Scan the entries below and tally the lines that include "Codacy". Return nothing but the tally.

◆ ◆ ◆ ◆ ◆ ◆ ◆

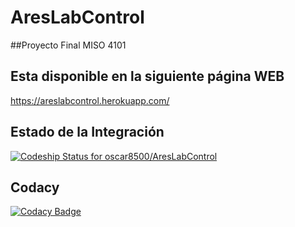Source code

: # AresLabControl
##Proyecto Final MISO 4101
## Esta disponible en la siguiente página WEB
https://areslabcontrol.herokuapp.com/

## Estado de la Integración
[ ![Codeship Status for oscar8500/AresLabControl](https://app.codeship.com/projects/318145d0-d8ed-0134-15a2-326e4d300ce2/status?branch=master)](https://app.codeship.com/projects/203254)

## Codacy
[ ![Codacy Badge](https://api.codacy.com/project/badge/Grade/1f9eb8dd12c44ea08cac9998d1c31885)](https://www.codacy.com/app/oscar8500/AresLabControl?utm_source=github.com&amp;utm_medium=referral&amp;utm_content=oscar8500/AresLabControl&amp;utm_campaign=Badge_Grade)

◆ ◆ ◆ ◆ ◆ ◆ ◆

_Exercise output_
2